What does it sound like? Well, according to the tastemaking UK online shop Boomkat, Teeth's 'Vibrate' uses "aerodynamic, bare-boned drums and intuitively offset bass sync with sparse chords and fibrillating vocals for a tensile R&B-cum-Footwork-cum-2-step flex working the niche between body-rolling sensuality and swingers' gratification", while the flip side finds Desto "commanding pointillist 808s and escalating synth pitches with a body-tightening bounce built to burn up the 'floor".

That's well put, and going back to the mood set by visual cues, a certain inviting uneasiness via intensity looms large, introducing Signal Life as a force to be reckoned with in heavy dancefloor sounds. But not just that.
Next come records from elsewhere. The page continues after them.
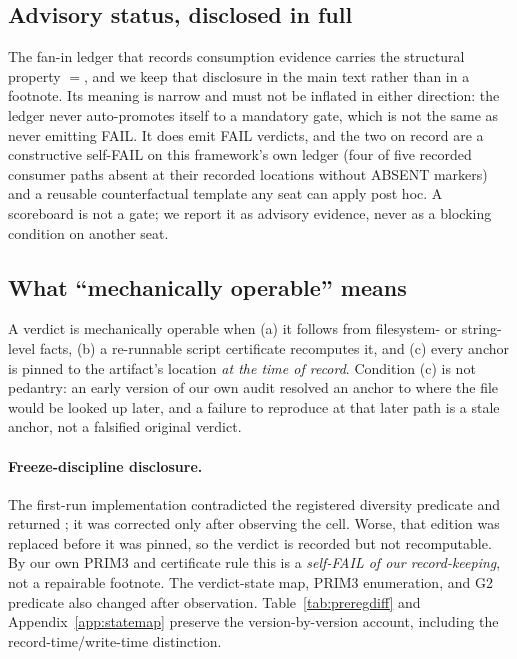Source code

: \documentclass{article}
\begin{document}
\subsection{Advisory status, disclosed in full}
\label{sec:advisory}

The fan-in ledger that records consumption evidence carries the structural property
${}={}$, and we keep that disclosure in the main
text rather than in a footnote. Its meaning is narrow and must not be inflated in either
direction: the ledger never auto-promotes itself to a mandatory gate, which is not the same
as never emitting FAIL. It does emit FAIL verdicts, and the two on record are a constructive
self-FAIL on this framework's own ledger (four of five recorded consumer paths absent at
their recorded locations without ABSENT markers) and a reusable counterfactual template any
seat can apply post hoc. A scoreboard is not a gate; we report it as advisory evidence, never
as a blocking condition on another seat.

\subsection{What ``mechanically operable'' means}
\label{sec:operable}

A verdict is mechanically operable when (a) it follows from filesystem- or string-level
facts, (b) a re-runnable script certificate recomputes it, and (c) every anchor is pinned
to the artifact's location \emph{at the time of record}. Condition (c) is not pedantry: an
early version of our own audit resolved an anchor to where the file would be looked up
later, and a failure to reproduce at that later path is a stale anchor, not a falsified
original verdict.

\paragraph{Freeze-discipline disclosure.}
The first-run implementation contradicted the registered diversity predicate and returned
; it was corrected only after observing the cell. Worse, that
edition was replaced before it was pinned, so the verdict is recorded but not recomputable.
By our own PRIM3 and certificate rule this is a \emph{self-FAIL of our record-keeping}, not a
repairable footnote. The verdict-state map, PRIM3 enumeration, and G2 predicate also changed
after observation. Table~\ref{tab:preregdiff} and Appendix~\ref{app:statemap} preserve the
version-by-version account, including the record-time/write-time distinction.
\end{document}
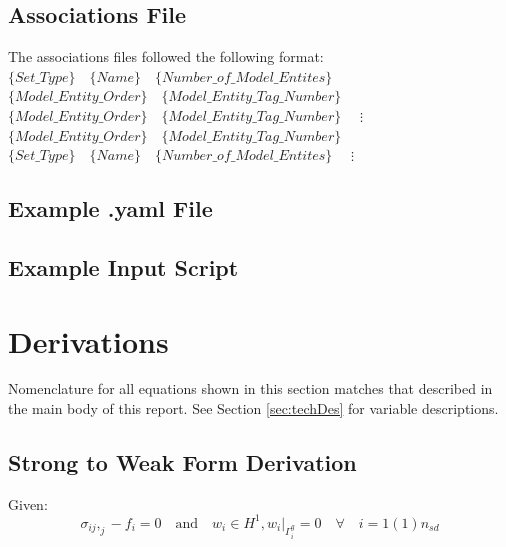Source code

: \documentclass[a4paper, 12pt]{article}
\begin{document}
\subsection{Associations File} \label{subsec:ExAssoc}
The associations files followed the following format:
\newline
$\{Set\_Type\} \quad  \{Name\} \quad  \{Number\_of\_Model\_Entites\} \quad $
\newline
$\{Model\_Entity\_Order\} \quad  \{Model\_Entity\_Tag\_Number\} \quad $
\newline
$\{Model\_Entity\_Order\} \quad  \{Model\_Entity\_Tag\_Number\} \quad $
\newline
$\vdots$
\newline
$\{Model\_Entity\_Order\} \quad  \{Model\_Entity\_Tag\_Number\} \quad $
\newline
$\{Set\_Type\} \quad  \{Name\} \quad  \{Number\_of\_Model\_Entites\} \quad $
\newline
$\vdots$
\newline


\newpage
\subsection{Example .yaml File} \label{subsec:ExYaml}


\newpage
\subsection{Example Input Script} \label{subsec:ExIn}


\newpage
\section{Derivations} \label{sec:Derivations}

Nomenclature for all equations shown in this section
matches that described in the main body of this report.
See Section \ref{sec:techDes} for variable descriptions.

\subsection{Strong to Weak Form Derivation} \label{sec:WeakDer}

Given:
\begin{equation*}
\sigma_{ij},_{j} - f_{i} = 0 \quad \text{and} \quad
w_{i} \in H^1, w_{i}\Big|_{\Gamma^{g}_{i}} = 0
    \quad \forall \quad i=1(1)n_{sd}
\end{equation*}
\end{document}
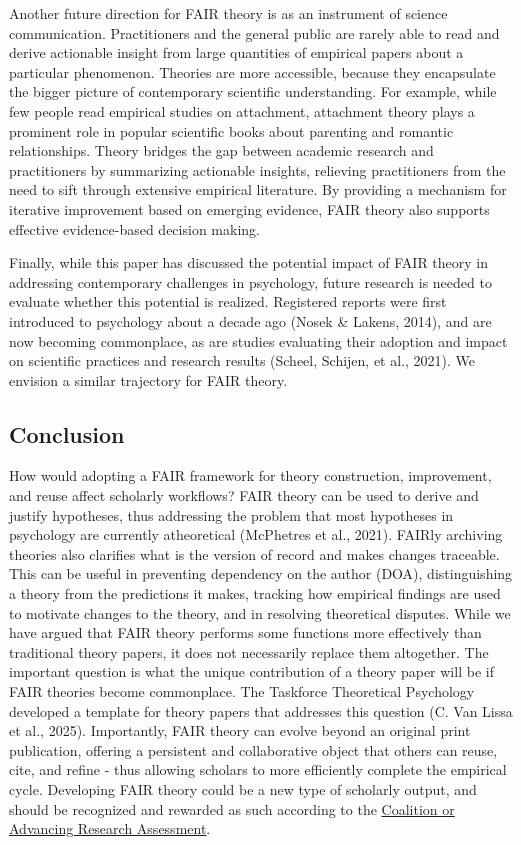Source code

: \documentclass[
  man, noextraspace,floatsintext]{apa7}
\begin{document}
Another future direction for FAIR theory is as an instrument of science communication. Practitioners and the general public are rarely able to read and derive actionable insight from large quantities of empirical papers about a particular phenomenon.
Theories are more accessible, because they encapsulate the bigger picture of contemporary scientific understanding.
For example, while few people read empirical studies on attachment,
attachment theory plays a prominent role in popular scientific books about parenting and romantic relationships.
Theory bridges the gap between academic research and practitioners by summarizing actionable insights, relieving practitioners from the need to sift through extensive empirical literature.
By providing a mechanism for iterative improvement based on emerging evidence, FAIR theory also supports effective evidence-based decision making.

\label{evaluateimpact}{Finally, while this paper has discussed the potential impact of FAIR theory in addressing contemporary challenges in psychology,
future research is needed to evaluate whether this potential is realized.
Registered reports were first introduced to psychology about a decade ago (Nosek \& Lakens, 2014),
and are now becoming commonplace, as are studies evaluating their adoption and impact on scientific practices and research results (Scheel, Schijen, et al., 2021).
We envision a similar trajectory for FAIR theory.}

\subsection{Conclusion}\label{conclusion}

\label{turkheimer}{How would adopting a FAIR framework for theory construction, improvement, and reuse affect scholarly workflows?
FAIR theory can be used to derive and justify hypotheses,
thus addressing the problem that most hypotheses in psychology are currently atheoretical (McPhetres et al., 2021).
FAIRly archiving theories also clarifies what is the version of record and makes changes traceable.
This can be useful in preventing dependency on the author (DOA),
distinguishing a theory from the predictions it makes,
tracking how empirical findings are used to motivate changes to the theory,
and in resolving theoretical disputes.
While we have argued that FAIR theory performs some functions more effectively than traditional theory papers,
it does not necessarily replace them altogether.
The important question is what the unique contribution of a theory paper will be if FAIR theories become commonplace.
The Taskforce Theoretical Psychology developed a template for theory papers that addresses this question (C. Van Lissa et al., 2025).
Importantly, FAIR theory can evolve beyond an original print publication,
offering a persistent and collaborative object that others can reuse, cite, and refine - thus allowing scholars to more efficiently complete the empirical cycle.
Developing FAIR theory could be a new type of scholarly output, and should be recognized and rewarded as such according to the \href{https://coara.org/wp-content/uploads/2022/09/2022_07_19_rra_agreement_final.pdf}{Coalition or Advancing Research Assessment}.}
\end{document}
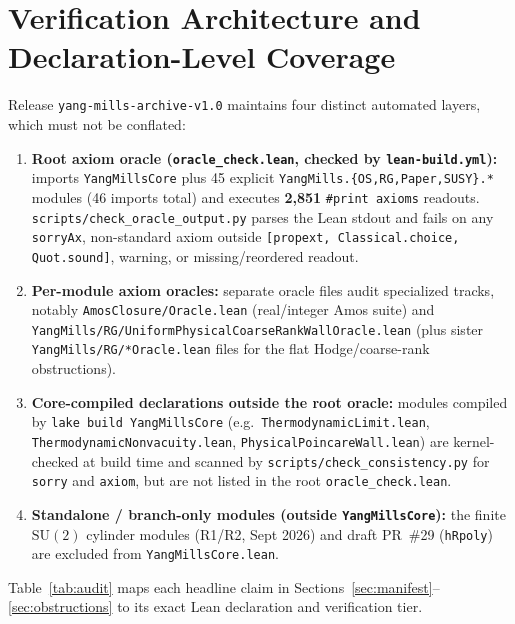 \documentclass[11pt]{article}
\begin{document}
\section{Verification Architecture and Declaration-Level Coverage}

Release \texttt{yang-mills-archive-v1.0} maintains four distinct automated layers, which
must not be conflated:
\begin{enumerate}
  \item \textbf{Root axiom oracle (\texttt{oracle\_check.lean}, checked by \texttt{lean-build.yml}):}
  imports \texttt{YangMillsCore} plus 45 explicit \texttt{YangMills.\{OS,RG,Paper,SUSY\}.*}
  modules (46 imports total) and executes \textbf{2,851} \texttt{\#print axioms} readouts.
  \texttt{scripts/check\_oracle\_output.py} parses the Lean stdout and fails on any
  \texttt{sorryAx}, non-standard axiom outside \texttt{[propext, Classical.choice, Quot.sound]},
  warning, or missing/reordered readout.
  \item \textbf{Per-module axiom oracles:} separate oracle files audit specialized tracks,
  notably \texttt{AmosClosure/Oracle.lean} (real/integer Amos suite) and
  \texttt{YangMills/RG/UniformPhysicalCoarseRankWallOracle.lean} (plus sister
  \texttt{YangMills/RG/*Oracle.lean} files for the flat Hodge/coarse-rank obstructions).
  \item \textbf{Core-compiled declarations outside the root oracle:} modules compiled by
  \texttt{lake build YangMillsCore} (e.g.\ \texttt{ThermodynamicLimit.lean},
  \texttt{ThermodynamicNonvacuity.lean}, \texttt{PhysicalPoincareWall.lean}) are kernel-checked
  at build time and scanned by \texttt{scripts/check\_consistency.py} for \texttt{sorry} and
  \texttt{axiom}, but are not listed in the root \texttt{oracle\_check.lean}.
  \item \textbf{Standalone / branch-only modules (outside \texttt{YangMillsCore}):} the
  finite $\mathrm{SU}(2)$ cylinder modules (R1/R2, Sept 2026) and draft PR~\#29
  (\texttt{hRpoly}) are excluded from \texttt{YangMillsCore.lean}.
\end{enumerate}

Table~\ref{tab:audit} maps each headline claim in Sections~\ref{sec:manifest}--\ref{sec:obstructions}
to its exact Lean declaration and verification tier.
\end{document}
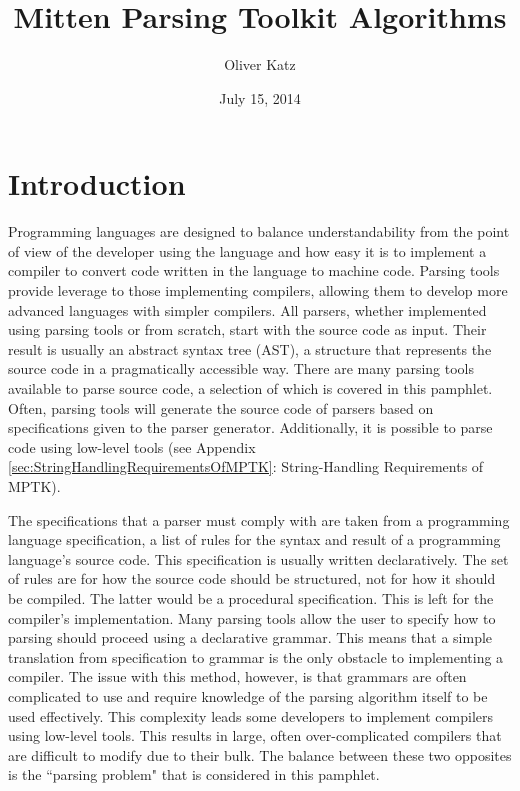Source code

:\documentclass[10pt,a4paper]{article}
\title{Mitten Parsing Toolkit Algorithms}
\author{Oliver Katz}
\date{July 15, 2014}
\begin{document}
\maketitle

\tableofcontents

\section{Introduction}

Programming languages are designed to balance understandability from the point of view of the developer using the language and how easy it is to implement a compiler to convert code written in the language to machine code. Parsing tools provide leverage to those implementing compilers, allowing them to develop more advanced languages with simpler compilers.  All parsers, whether implemented using parsing tools or from scratch, start with the source code as input. Their result is usually an abstract syntax tree (AST), a structure that represents the source code in a pragmatically accessible way.  There are many parsing tools available to parse source code, a selection of which is covered in this pamphlet. Often, parsing tools will generate the source code of parsers based on specifications given to the parser generator. Additionally, it is possible to parse code using low-level tools (see Appendix \ref{sec:StringHandlingRequirementsOfMPTK}: String-Handling Requirements of MPTK).

The specifications that a parser must comply with are taken from a programming language specification, a list of rules for the syntax and result of a programming language's source code. This specification is usually written declaratively. The set of rules are for how the source code should be structured, not for how it should be compiled. The latter would be a procedural specification. This is left for the compiler's implementation. Many parsing tools allow the user to specify how to parsing should proceed using a declarative grammar. This means that a simple translation from specification to grammar is the only obstacle to implementing a compiler. The issue with this method, however, is that grammars are often complicated to use and require knowledge of the parsing algorithm itself to be used effectively. This complexity leads some developers to implement compilers using low-level tools. This results in large, often over-complicated compilers that are difficult to modify due to their bulk. The balance between these two opposites is the ``parsing problem" that is considered in this pamphlet.
\end{document}
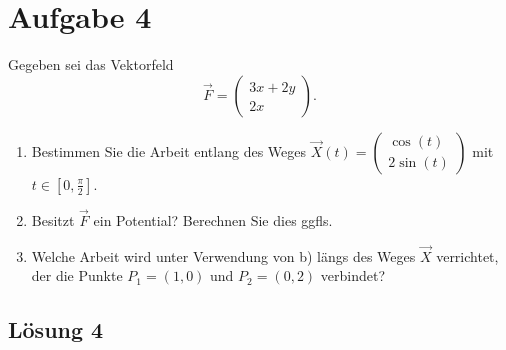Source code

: \documentclass[main.tex]{subfiles}
\begin{document}
\section{Aufgabe 4}
Gegeben sei das Vektorfeld
\[
\vec{F} 
= \begin{pmatrix}
	3x + 2y \\
	2x
\end{pmatrix}.
\]
\begin{enumerate}
\item Bestimmen Sie die Arbeit entlang des Weges 
$\vec{X}(t) 
= \begin{pmatrix}
	\cos(t) \\ 
	2\sin(t)
  \end{pmatrix}$
mit $t \in \left[ 0, \frac{\pi}{2}\right]$.
\item Besitzt $\vec{F}$ ein Potential? Berechnen Sie dies ggfls. 
\item Welche Arbeit wird unter Verwendung von b) längs des Weges $\vec{X}$ verrichtet, der die Punkte $P_1 = (1,0)$ und $P_2 = (0,2)$ verbindet? 
\end{enumerate}

\subsection{Lösung 4}
\end{document}
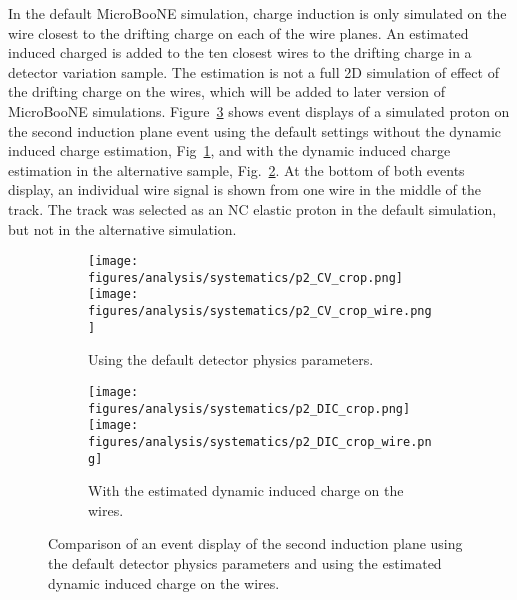     In the default MicroBooNE simulation, charge induction is only simulated on
    the wire closest to the drifting charge on each of the wire planes.  An
    estimated induced charged is added to the ten closest wires to the drifting
    charge in a detector variation sample. The estimation is not a full 2D
    simulation of effect of the drifting charge on the wires, which will be
    added to later version of MicroBooNE simulations. Figure~\ref{fig:dicevd}
    shows event displays of a simulated proton on the second induction plane
    event using the default settings without the dynamic induced charge
    estimation, Fig~\ref{fig:dicevdcv}, and with the dynamic induced charge
    estimation in the alternative sample, Fig.~\ref{fig:dicevddic}. At the
    bottom of both events display, an individual wire signal is shown from one
    wire in the middle of the track.  The track was selected as an NC elastic
    proton in the default simulation, but not in the alternative simulation.
    \begin{figure}[h]
      \centering
      \begin{subfigure}[t]{2.8in}
        \texttt{[image: figures/analysis/systematics/p2\_CV\_crop.png]} \\
        \texttt{[image: figures/analysis/systematics/p2\_CV\_crop\_wire.png]}
        \caption{Using the default detector physics parameters.}
        \label{fig:dicevdcv}
      \end{subfigure}
      \hspace{2pt}
      \begin{subfigure}[t]{2.8in}
        \texttt{[image: figures/analysis/systematics/p2\_DIC\_crop.png]} \\
        \texttt{[image: figures/analysis/systematics/p2\_DIC\_crop\_wire.png]}
        \caption{With the estimated dynamic induced charge on the wires.}
        \label{fig:dicevddic}
      \end{subfigure}
      \caption{Comparison of an event display of the second induction plane
      using the default detector physics parameters and using the estimated
      dynamic induced charge on the
      wires.}
      \label{fig:dicevd}
    \end{figure}

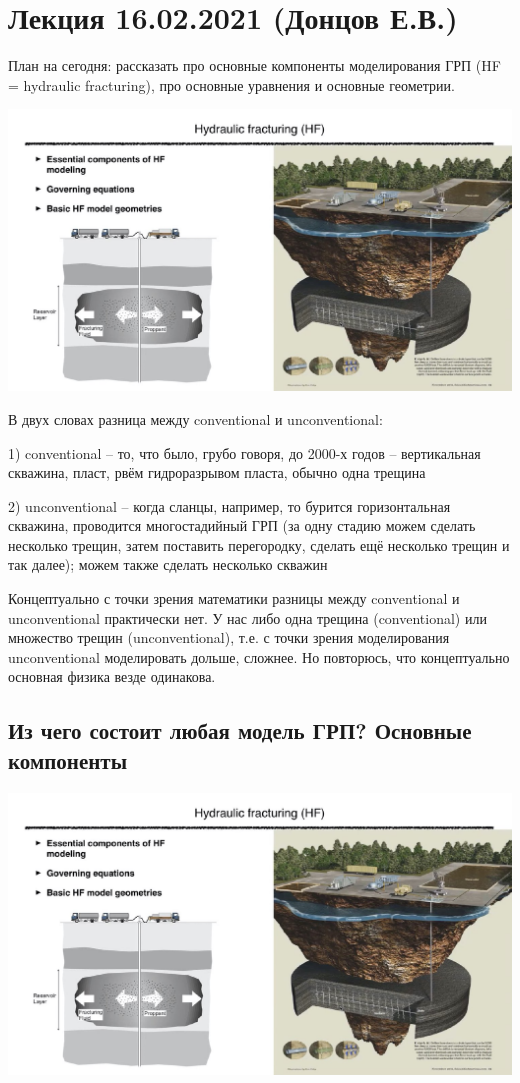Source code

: \documentclass[main.tex]{subfiles}
\begin{document}

\section{Лекция 16.02.2021 (Донцов Е.В.)}

План на сегодня: рассказать про основные компоненты моделирования ГРП (HF = hydraulic fracturing), про основные уравнения и основные геометрии.

\includegraphics[width=\textwidth, page=1]{HF_slides.pdf}

В двух словах разница между conventional и unconventional:

1) conventional -- то, что было, грубо говоря, до 2000-х годов -- вертикальная скважина, пласт, рвём гидроразрывом пласта, обычно одна трещина

2) unconventional -- когда сланцы, например, то бурится горизонтальная скважина, проводится многостадийный ГРП (за одну стадию можем сделать несколько трещин, затем поставить перегородку, сделать ещё несколько трещин и так далее); можем также сделать несколько скважин

Концептуально с точки зрения математики разницы между conventional и unconventional практически нет.
У нас либо одна трещина (conventional) или множество трещин (unconventional), т.е. с точки зрения моделирования unconventional моделировать дольше, сложнее.
Но повторюсь, что концептуально основная физика везде одинакова.

\subsection{Из чего состоит любая модель ГРП? Основные компоненты}

\includegraphics[width=\textwidth, page=2]{HF_slides.pdf}
\end{document}
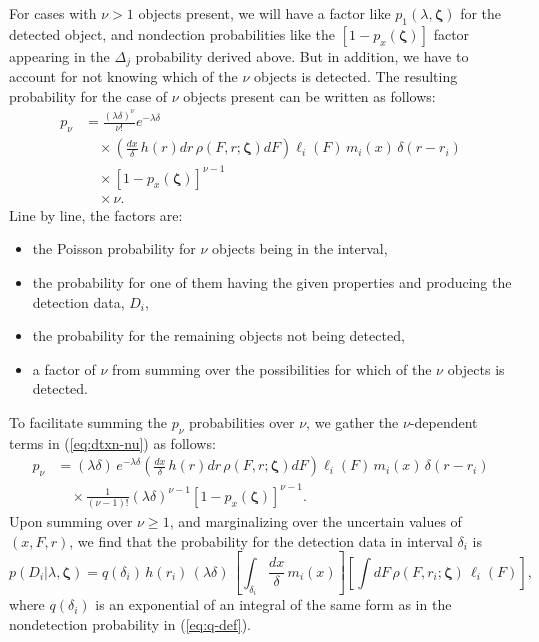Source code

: \documentclass[12pt]{article}
\numberwithin{equation}{section}
\numberwithin{figure}{section}
\numberwithin{table}{section}
\newcommand{\rhopar}{\boldsymbol{\zeta}}
\begin{document}
For cases with $\nu > 1$ objects present, we will have a factor like $p_1(\lambda,\rhopar)$ for the detected object, and nondection probabilities like the $[1 - p_x(\rhopar)]$ factor appearing in the $\Delta_j$ probability derived above.
But in addition, we have to account for not knowing which of the $\nu$ objects is detected.
The resulting probability for the case of $\nu$ objects present can be written as follows:
\begin{equation}\label{eq:dtxn-nu}
\begin{split}
p_\nu
  &= \frac{(\lambda\delta)^\nu}{\nu!}  e^{-\lambda\delta}\\
  &\quad \times \left(\frac{dx}{\delta}\, h(r)dr\, \rho(F,r;\rhopar)dF\right) \ell_i(F)\, m_i(x)\, \delta(r - r_i) \\
  &\quad \times \left[1 - p_x(\rhopar)\right]^{\nu-1}\\
  &\quad \times \nu.
\end{split}
\end{equation}
Line by line, the factors are:
\begin{itemize}
\item the Poisson probability for $\nu$ objects being in the interval,
\item the probability for one of them having the given properties and
producing the detection data, $D_i$,
\item the probability for the remaining objects not being detected,
\item a factor of $\nu$ from summing over the possibilities for
which of the $\nu$ objects is detected.
\end{itemize}
To facilitate summing the $p_\nu$ probabilities over $\nu$, we gather the $\nu$-dependent terms in (\ref{eq:dtxn-nu}) as follows:
\begin{equation}\label{eq:dtxn-nu2}
\begin{split}
p_\nu
  &= (\lambda\delta)\,  e^{-\lambda\delta}
  \left(\frac{dx}{\delta}\, h(r)dr\, \rho(F,r;\rhopar)dF\right) \ell_i(F)\, m_i(x)\, \delta(r - r_i) \\
  &\quad \times \frac{1}{(\nu-1)!}(\lambda\delta)^{\nu-1}
    \left[1 - p_x(\rhopar)\right]^{\nu-1}.
\end{split}
\end{equation}
Upon summing over $\nu \ge 1$, and marginalizing over the uncertain values of $(x,F,r)$, we find that the probability for the detection data in interval $\delta_i$ is
\begin{equation}\label{eq:p-dtxn}
p(D_i|\lambda,\rhopar) =
  q(\delta_i)\, h(r_i)\, (\lambda\delta)\,
  \left[\int_{\delta_i}\frac{dx}{\delta}\, m_i(x)\right]
  \left[\int dF\, \rho(F,r_i;\rhopar)\, \ell_i(F)\right],
\end{equation}
where $q(\delta_i)$ is an exponential of an integral of the same form as in the nondetection probability in (\ref{eq:q-def}).
\end{document}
"We're not making sounds just for the dancefloor", Pentikäinen points out. "I love the Zebra Katz track on the next one, for example, even though it's a kind of a difficult one for the clubs. Many labels probably wouldn't put that out, but we want our artists to retain their vision in its fullest, not to try and fit it into a given form."

DIY

People have picked up on the ethos, and big names such as BBC1's Benji B have been championing the music. "The first one is sold out, and the other two have been doing well, too", says Pentikäinen. "We're rethinking the platform somewhat in that we don't have a distributor."

That is, Signal Life has chosen to handle their 500-apiece pressings by themselves, and it seems that there has been no obvious reason for changing the strategy so far. "Our main market is somewhere outside of Finland", the label manager says. "It has its own challenges. We have been getting the product out there but I've also noticed that having a distributor would give you visibility plus also credibility, being on the same level as the other labels on the roster. I still think I'm a romantic in a way, wanting to sell the records directly at gigs and such, and to selected shops only."

Signal Life has also made some waves on the live front recently, bringing heavyweight acts such as Machinedrum to Helsinki. On January 26 2013, the label arrives in the UK with their own night at London's Peckham Palais. On board are Teeth, Desto, and international label signings Zebra Katz, Visionist, Kowton, and Last Japan. The day before sees the release of Signal Life #004.

Teaming up with a local PR agency in the UK, Signal Life hopes to make a lasting impression on the notoriously hard-to-break London scene. That being said, both Teeth and Desto have already been noted by the UK crowd, making the introductions smoother.

"There's a fine line in being just a curiosity from the backwoods up North and being a serious player in the scene", Pentikäinen says. "We know we're strong in terms of the quality of our music, and on the same level with some of the best London labels. That's our starting point. We just have to work a little bit harder because we have to travel more to get there."